After such a tumultuous start to his NFL career different teams are unsurprisingly going to have very different views on where he fits into their offensive line picture, if at all, but in the Panthers, Erving has found a team that is giving him the opportunity to focus on playing left tackle and providing competition to rookie Brady Christensen and third-year pro Greg Little.
“It’s definitely good to know what they want me to do here, how they see me,” said Erving. “My whole career I’ve kind of been labeled as a jack of all trades. Now, I’m getting the opportunity to go out there and play a position that I feel like I can excel at.”
No one can accuse Erving of having had it easy in the NFL. He has endured organizational and locker room chaos as well as a two year stretch that saw his team go 1-31, Erving said that there was “always a disconnect” while he was in Cleveland before he was able to get a fresh start in Kansas City. However, his success with Kansas City served as only brief respite, as he was cast right back into the thorns when his tenure in Dallas went far from as planned.

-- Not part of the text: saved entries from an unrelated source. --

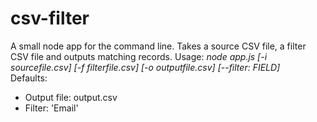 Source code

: # csv-filter
A small node app for the command line. Takes a source CSV file, a filter CSV file and outputs matching records.
Usage: _node app.js [-i sourcefile.csv] [-f filterfile.csv] [-o outputfile.csv] [--filter: FIELD]_   
Defaults:
* Output file: output.csv
* Filter: 'Email'
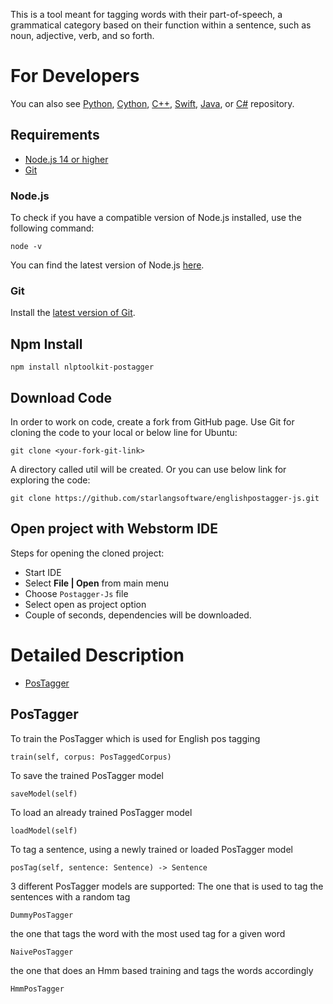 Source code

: This is a tool meant for tagging words with their part-of-speech, a grammatical category based on their function within a sentence, such as noun, adjective, verb, and so forth. 

For Developers
============

You can also see [Python](https://github.com/starlangsoftware/EnglishPosTagger-Py), [Cython](https://github.com/starlangsoftware/EnglishPosTagger-Cy), 
[C++](https://github.com/starlangsoftware/EnglishPosTagger-CPP), [Swift](https://github.com/starlangsoftware/EnglishPosTagger-Swift), 
[Java](https://github.com/starlangsoftware/EnglishPosTagger), or [C#](https://github.com/starlangsoftware/EnglishPosTagger-CS) repository.

## Requirements

* [Node.js 14 or higher](#Node.js)
* [Git](#git)

### Node.js 

To check if you have a compatible version of Node.js installed, use the following command:

    node -v
    
You can find the latest version of Node.js [here](https://nodejs.org/en/download/).

### Git

Install the [latest version of Git](https://git-scm.com/book/en/v2/Getting-Started-Installing-Git).

## Npm Install

	npm install nlptoolkit-postagger
	
## Download Code

In order to work on code, create a fork from GitHub page. 
Use Git for cloning the code to your local or below line for Ubuntu:

	git clone <your-fork-git-link>

A directory called util will be created. Or you can use below link for exploring the code:

	git clone https://github.com/starlangsoftware/englishpostagger-js.git

## Open project with Webstorm IDE

Steps for opening the cloned project:

* Start IDE
* Select **File | Open** from main menu
* Choose `Postagger-Js` file
* Select open as project option
* Couple of seconds, dependencies will be downloaded. 

Detailed Description
============

+ [PosTagger](#postagger)

## PosTagger

To train the PosTagger which is used for English pos tagging 

	train(self, corpus: PosTaggedCorpus)
	
To save the trained PosTagger model

	saveModel(self)
	
To load an already trained PosTagger model

	loadModel(self)
	
To tag a sentence, using a newly trained or loaded PosTagger model

	posTag(self, sentence: Sentence) -> Sentence
	
3 different PosTagger models are supported: The one that is used to tag the sentences with a random tag

	DummyPosTagger
	
the one that tags the word with the most used tag for a given word

	NaivePosTagger
	
the one that does an Hmm based training and tags the words accordingly

	HmmPosTagger
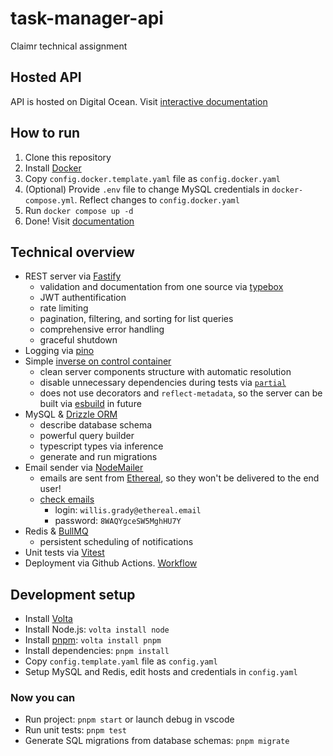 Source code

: # task-manager-api
Claimr technical assignment

## Hosted API
API is hosted on Digital Ocean. Visit [interactive documentation](http://146.190.178.107:5000/documentation)

## How to run
1. Clone this repository
2. Install [Docker](https://docs.docker.com/get-docker/)
3. Copy `config.docker.template.yaml` file as `config.docker.yaml`
4. (Optional) Provide `.env` file to change MySQL credentials in `docker-compose.yml`. Reflect changes to `config.docker.yaml`
5. Run `docker compose up -d`
6. Done! Visit [documentation](http://localhost:5000/documentation)

## Technical overview
- REST server via [Fastify](https://fastify.dev/)
  - validation and documentation from one source via [typebox](https://github.com/sinclairzx81/typebox)
  - JWT authentification
  - rate limiting
  - pagination, filtering, and sorting for list queries
  - comprehensive error handling
  - graceful shutdown
- Logging via [pino](https://getpino.io/)
- Simple [inverse on control container](./src/ioc/index.ts)
  - clean server components structure with automatic resolution
  - disable unnecessary dependencies during tests via [`partial`](./src/ioc/partial.ts)
  - does not use decorators and `reflect-metadata`, so the server can be built via [esbuild](https://esbuild.github.io/) in future
- MySQL & [Drizzle ORM](https://orm.drizzle.team/)
  - describe database schema
  - powerful query builder
  - typescript types via inference
  - generate and run migrations
- Email sender via [NodeMailer](https://nodemailer.com/about/)
  - emails are sent from [Ethereal](https://ethereal.email/), so they won't be delivered to the end user!
  - [check emails](https://ethereal.email/login)
    - login: `willis.grady@ethereal.email`
    - password: `8WAQYgceSW5MghHU7Y`
- Redis & [BullMQ](https://docs.bullmq.io/)
  - persistent scheduling of notifications
- Unit tests via [Vitest](https://vitest.dev/)
- Deployment via Github Actions. [Workflow](./.github/workflows/deploy.yml)

## Development setup
- Install [Volta](https://docs.volta.sh/guide/getting-started)
- Install Node.js: `volta install node`
- Install [pnpm](https://pnpm.io/): `volta install pnpm`
- Install dependencies: `pnpm install`
- Copy `config.template.yaml` file as `config.yaml`
- Setup MySQL and Redis, edit hosts and credentials in `config.yaml`

### Now you can
- Run project: `pnpm start` or launch debug in vscode
- Run unit tests: `pnpm test`
- Generate SQL migrations from database schemas: `pnpm migrate` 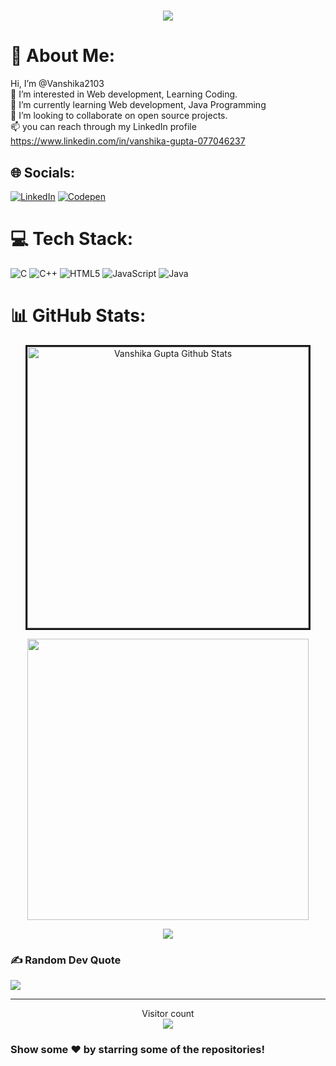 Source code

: <h1 align="center">
  <a href="#">
    <img src="https://readme-typing-svg.herokuapp.com/?lines=Hey,+There!+👋;Vanshika+here...;Glad+to+see+you!&center=true&size=30">
  </a>
</h1>

# 💫 About Me:
Hi, I’m @Vanshika2103<br>👀 I’m interested in Web development, Learning Coding.<br>🌱 I’m currently learning Web development, Java Programming<br>💞️ I’m looking to collaborate on open source projects.<br>📫 you can reach through my LinkedIn profile https://www.linkedin.com/in/vanshika-gupta-077046237


## 🌐 Socials:
[![LinkedIn](https://img.shields.io/badge/LinkedIn-%230077B5.svg?logo=linkedin&logoColor=white)](https://linkedin.com/in/https://www.linkedin.com/in/vanshika-gupta-077046237/) [![Codepen](https://img.shields.io/badge/Codepen-000000?style=for-the-badge&logo=codepen&logoColor=white)](https://codepen.io/https://codepen.io/Vanshi2103) 

# 💻 Tech Stack:
![C](https://img.shields.io/badge/c-%2300599C.svg?style=for-the-badge&logo=c&logoColor=white) ![C++](https://img.shields.io/badge/c++-%2300599C.svg?style=for-the-badge&logo=c%2B%2B&logoColor=white) ![HTML5](https://img.shields.io/badge/html5-%23E34F26.svg?style=for-the-badge&logo=html5&logoColor=white) ![JavaScript](https://img.shields.io/badge/javascript-%23323330.svg?style=for-the-badge&logo=javascript&logoColor=%23F7DF1E) ![Java](https://img.shields.io/badge/java-%23ED8B00.svg?style=for-the-badge&logo=java&logoColor=white) 
# 📊 GitHub Stats:
<p align='center'><img width="450px" style="border-style:solid" src="https://github-readme-streak-stats.herokuapp.com/?user=Vanshika2103&theme=radical" alt="Vanshika Gupta Github Stats" />
  </p> 
   <p align='center'>
  <img width="450px" src="https://github-readme-stats.vercel.app/api?username=Vanshika2103&count_private=true&theme=radical"/>
</p>
  <p align='center'>
  <img src = "https://github-readme-stats.vercel.app/api/top-langs/?username=Vanshika2103&theme=radical&hide=jupyter%20notebook&layout=compact&langs_count=8"></p>

### ✍️ Random Dev Quote
![](https://quotes-github-readme.vercel.app/api?type=horizontal&theme=radical)

---
<p align="center"> 
  Visitor count<br>
  <img src="https://profile-counter.glitch.me/Vanshika2103/count.svg" />
</p>

 ### Show some ❤️ by starring some of the repositories!
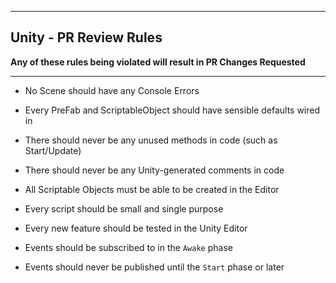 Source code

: ----

## Unity - PR Review Rules

**Any of these rules being violated will result in PR Changes Requested**

----

- No Scene should have any Console Errors
- Every PreFab and ScriptableObject should have sensible defaults wired in
- There should never be any unused methods in code (such as Start/Update)
- There should never be any Unity-generated comments in code
- All Scriptable Objects must be able to be created in the Editor
- Every script should be small and single purpose
- Every new feature should be tested in the Unity Editor


- Events should be subscribed to in the `Awake` phase
- Events should never be published until the `Start` phase or later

When he originally signed with the Cowboys, Erving was brought to The Star in order to compete for a job at swing tackle. But a season-ending injury to La’el Collins in training camp forced him into a right tackle. competition with Terence Steele which he ultimately lost before missing significant time after spraining his MCL in the season opener while blocking for the field goal unit.
When Erving returned to the lineup in Dallas, he was put in at left tackle in place of an injured Brandon Knight, who was already subbing for Tyron Smith on an injury-ravaged Cowboys team. He started five games at left tackle on a Cowboys team that eventually went 6-10 before another knee sprain ended his season. Looking back on what many would have considered difficult circumstances, Erving acknowledged that his 2020 season was a worthwhile experience where he was forced to grow as a player and as an example.
“I was definitely able to grow as a player, because I was taken a little out of my comfort zone in different areas. I was able to grow and actually help affect younger guys,” said Erving. “There was a lot of injuries in Dallas last year, but … I was able to grow from the experience in Dallas more so because of just the season we were having. We took a lot of losses, and we lost a lot of good players. Lot of veterans, lot of great leaders on that team.
“It was definitely a trying year, but it was a big stepping-stone for me personally because I was able to step out of the guy who was everywhere, was thrown around a little bit everywhere.”
With his 2020 odyssey adding to what is already a wealth of experience, Erving presents head coach Matt Rhule and offensive line coach Pat Meyer with a seasoned, league-wise option as they try and determine the best five for their offensive line. On Tuesday, Rhule stated that the process of determining their starting O-Line would likely extend into training camp – and that they are waiting on Erving, who has missed much of the spring activities with an injury, to return to the field before it begins.
Whether or not Cameron Erving becomes the latest starting left tackle for Carolina depends on his efforts in training camp, and almost nothing is guaranteed at this stage. His career as an NFL player has typecast him as a journeyman, and he also has the advance of time to contend with as he turns 29 in August. At the very least, Erving is getting his wish to play the tackle position, which he has remained the most passionate towards even after playing all across NFL offensive lines. With that comes the chance to become at least one more Panthers’ left tackle in the post-Jordan Gross era with an interesting story to tell.
“Nothing’s given, everybody on this team is competing for everything. But left tackle is where they told me I’m gonna play. It’s been a revolving door, but it’s been a lot for me as well,” said Erving. “So just personally just looking forward to getting out there and actually competing.”